▶ Task details: Could you return all of the records exactly, minus their images?

▶ Task inputs:
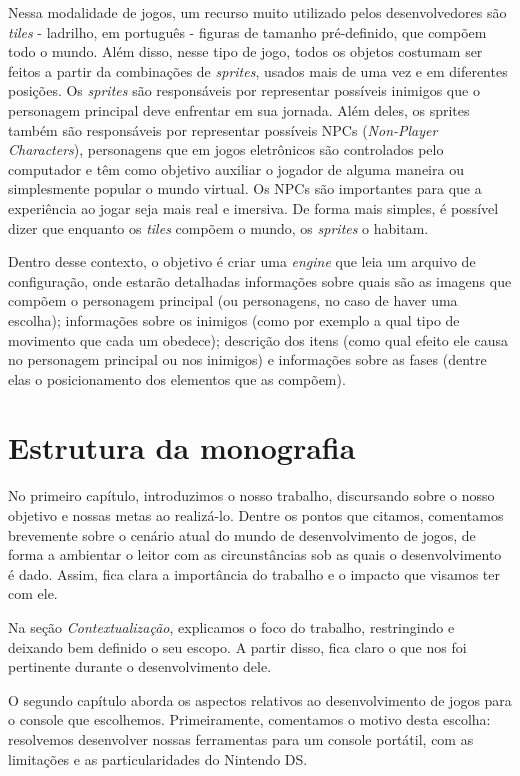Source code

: \documentclass[brazil]{abnt}
\begin{document}
Nessa modalidade de jogos, um recurso muito utilizado pelos desenvolvedores são \textit{tiles} - ladrilho, em português - figuras de tamanho pré-definido, que compõem todo o mundo. Além disso, nesse tipo de jogo, todos os objetos costumam ser feitos a partir da combinações de \textit{sprites}, usados mais de uma vez e em diferentes posições. Os \textit{sprites} são responsáveis por representar possíveis inimigos que o personagem principal deve enfrentar em sua jornada. Além deles, os sprites também são responsáveis por representar possíveis NPCs (\textit{Non-Player Characters}), personagens que em jogos eletrônicos são controlados pelo computador e têm como objetivo auxiliar o jogador de alguma maneira ou simplesmente popular o mundo virtual. Os NPCs são importantes para que a experiência ao jogar seja mais real e imersiva. De forma mais simples, é possível dizer que enquanto os \textit{tiles} compõem o mundo, os \textit{sprites} o habitam.

Dentro desse contexto, o objetivo é criar uma \textit{engine} que leia um arquivo de configuração, onde estarão detalhadas informações sobre quais são as imagens que compõem o personagem principal (ou personagens, no caso de haver uma escolha); informações sobre os inimigos (como por exemplo a qual tipo de movimento que cada um obedece); descrição dos itens (como qual efeito ele causa no personagem principal ou nos inimigos) e informações sobre as fases (dentre elas o posicionamento dos elementos que as compõem).

\section{Estrutura da monografia}

No primeiro capítulo, introduzimos o nosso trabalho, discursando sobre o nosso objetivo e nossas metas ao realizá-lo. Dentre os pontos que citamos, comentamos brevemente sobre o cenário atual do mundo de desenvolvimento de jogos, de forma a ambientar o leitor com as circunstâncias sob as quais o desenvolvimento é dado. Assim, fica clara a importância do trabalho e o impacto que visamos ter com ele.

Na seção \textit{Contextualização}, explicamos o foco do trabalho, restringindo e deixando bem definido o seu escopo. A partir disso, fica claro o que nos foi pertinente durante o desenvolvimento dele.

O segundo capítulo aborda os aspectos relativos ao desenvolvimento de jogos para o console que escolhemos. Primeiramente, comentamos o motivo desta escolha: resolvemos desenvolver nossas ferramentas para um console portátil, com as limitações e as particularidades do Nintendo DS.
\end{document}
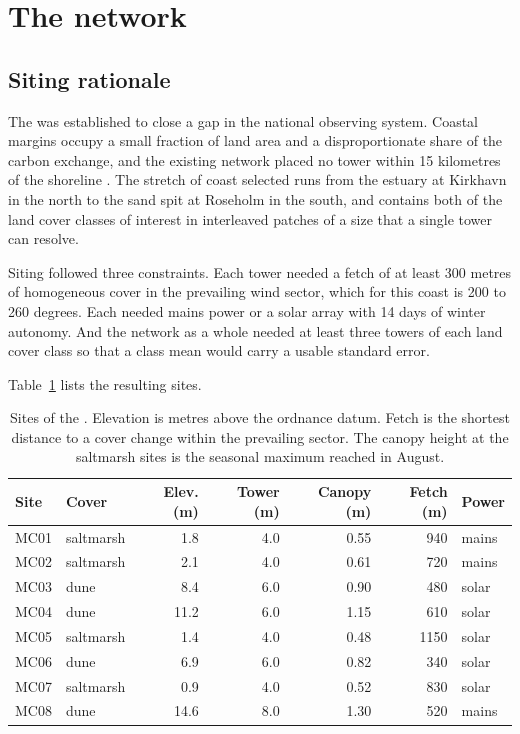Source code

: \section{The network}
\label{sec:network}

\subsection{Siting rationale}
\label{sec:network-siting}

The \network{} was established to close a gap in the national observing system.
Coastal margins occupy a small fraction of land area and a disproportionate
share of the carbon exchange, and the existing network placed no tower within
15 kilometres of the shoreline \citep{sandvik2021coastalgap}. The stretch of
coast selected runs from the estuary at Kirkhavn in the north to the sand spit
at Roseholm in the south, and contains both of the land cover classes of
interest in interleaved patches of a size that a single tower can resolve.

Siting followed three constraints. Each tower needed a fetch of at least 300
metres of homogeneous cover in the prevailing wind sector, which for this coast
is 200 to 260 degrees. Each needed mains power or a solar array with 14 days of
winter autonomy. And the network as a whole needed at least three towers of each
land cover class so that a class mean would carry a usable standard error.

Table~\ref{tab:site-summary} lists the resulting sites.

\begin{table}[t]
\centering
\small
\caption{Sites of the \network. Elevation is metres above the ordnance datum.
Fetch is the shortest distance to a cover change within the prevailing sector.
The canopy height at the saltmarsh sites is the seasonal maximum reached in
August.}
\label{tab:site-summary}
\begin{tabular}{llrrrrl}
\toprule
Site & Cover & Elev. (m) & Tower (m) & Canopy (m) & Fetch (m) & Power \\
\midrule
MC01 & saltmarsh & 1.8  & 4.0 & 0.55 & 940  & mains \\
MC02 & saltmarsh & 2.1  & 4.0 & 0.61 & 720  & mains \\
MC03 & dune      & 8.4  & 6.0 & 0.90 & 480  & solar \\
MC04 & dune      & 11.2 & 6.0 & 1.15 & 610  & solar \\
MC05 & saltmarsh & 1.4  & 4.0 & 0.48 & 1150 & solar \\
MC06 & dune      & 6.9  & 6.0 & 0.82 & 340  & solar \\
MC07 & saltmarsh & 0.9  & 4.0 & 0.52 & 830  & solar \\
MC08 & dune      & 14.6 & 8.0 & 1.30 & 520  & mains \\
\bottomrule
\end{tabular}
\end{table}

▶ The answer:
Source code

: \documentclass[brazil]{abnt}
\begin{document}
Nessa modalidade de jogos, um recurso muito utilizado pelos desenvolvedores são \textit{tiles} - ladrilho, em português - figuras de tamanho pré-definido, que compõem todo o mundo. Além disso, nesse tipo de jogo, todos os objetos costumam ser feitos a partir da combinações de \textit{sprites}, usados mais de uma vez e em diferentes posições. Os \textit{sprites} são responsáveis por representar possíveis inimigos que o personagem principal deve enfrentar em sua jornada. Além deles, os sprites também são responsáveis por representar possíveis NPCs (\textit{Non-Player Characters}), personagens que em jogos eletrônicos são controlados pelo computador e têm como objetivo auxiliar o jogador de alguma maneira ou simplesmente popular o mundo virtual. Os NPCs são importantes para que a experiência ao jogar seja mais real e imersiva. De forma mais simples, é possível dizer que enquanto os \textit{tiles} compõem o mundo, os \textit{sprites} o habitam.

Dentro desse contexto, o objetivo é criar uma \textit{engine} que leia um arquivo de configuração, onde estarão detalhadas informações sobre quais são as imagens que compõem o personagem principal (ou personagens, no caso de haver uma escolha); informações sobre os inimigos (como por exemplo a qual tipo de movimento que cada um obedece); descrição dos itens (como qual efeito ele causa no personagem principal ou nos inimigos) e informações sobre as fases (dentre elas o posicionamento dos elementos que as compõem).

\section{Estrutura da monografia}

No primeiro capítulo, introduzimos o nosso trabalho, discursando sobre o nosso objetivo e nossas metas ao realizá-lo. Dentre os pontos que citamos, comentamos brevemente sobre o cenário atual do mundo de desenvolvimento de jogos, de forma a ambientar o leitor com as circunstâncias sob as quais o desenvolvimento é dado. Assim, fica clara a importância do trabalho e o impacto que visamos ter com ele.

Na seção \textit{Contextualização}, explicamos o foco do trabalho, restringindo e deixando bem definido o seu escopo. A partir disso, fica claro o que nos foi pertinente durante o desenvolvimento dele.

O segundo capítulo aborda os aspectos relativos ao desenvolvimento de jogos para o console que escolhemos. Primeiramente, comentamos o motivo desta escolha: resolvemos desenvolver nossas ferramentas para um console portátil, com as limitações e as particularidades do Nintendo DS.
\end{document}
Source code

: \section{The network}
\label{sec:network}

\subsection{Siting rationale}
\label{sec:network-siting}

The \network{} was established to close a gap in the national observing system.
Coastal margins occupy a small fraction of land area and a disproportionate
share of the carbon exchange, and the existing network placed no tower within
15 kilometres of the shoreline \citep{sandvik2021coastalgap}. The stretch of
coast selected runs from the estuary at Kirkhavn in the north to the sand spit
at Roseholm in the south, and contains both of the land cover classes of
interest in interleaved patches of a size that a single tower can resolve.

Siting followed three constraints. Each tower needed a fetch of at least 300
metres of homogeneous cover in the prevailing wind sector, which for this coast
is 200 to 260 degrees. Each needed mains power or a solar array with 14 days of
winter autonomy. And the network as a whole needed at least three towers of each
land cover class so that a class mean would carry a usable standard error.

Table~\ref{tab:site-summary} lists the resulting sites.

\begin{table}[t]
\centering
\small
\caption{Sites of the \network. Elevation is metres above the ordnance datum.
Fetch is the shortest distance to a cover change within the prevailing sector.
The canopy height at the saltmarsh sites is the seasonal maximum reached in
August.}
\label{tab:site-summary}
\begin{tabular}{llrrrrl}
\toprule
Site & Cover & Elev. (m) & Tower (m) & Canopy (m) & Fetch (m) & Power \\
\midrule
MC01 & saltmarsh & 1.8  & 4.0 & 0.55 & 940  & mains \\
MC02 & saltmarsh & 2.1  & 4.0 & 0.61 & 720  & mains \\
MC03 & dune      & 8.4  & 6.0 & 0.90 & 480  & solar \\
MC04 & dune      & 11.2 & 6.0 & 1.15 & 610  & solar \\
MC05 & saltmarsh & 1.4  & 4.0 & 0.48 & 1150 & solar \\
MC06 & dune      & 6.9  & 6.0 & 0.82 & 340  & solar \\
MC07 & saltmarsh & 0.9  & 4.0 & 0.52 & 830  & solar \\
MC08 & dune      & 14.6 & 8.0 & 1.30 & 520  & mains \\
\bottomrule
\end{tabular}
\end{table}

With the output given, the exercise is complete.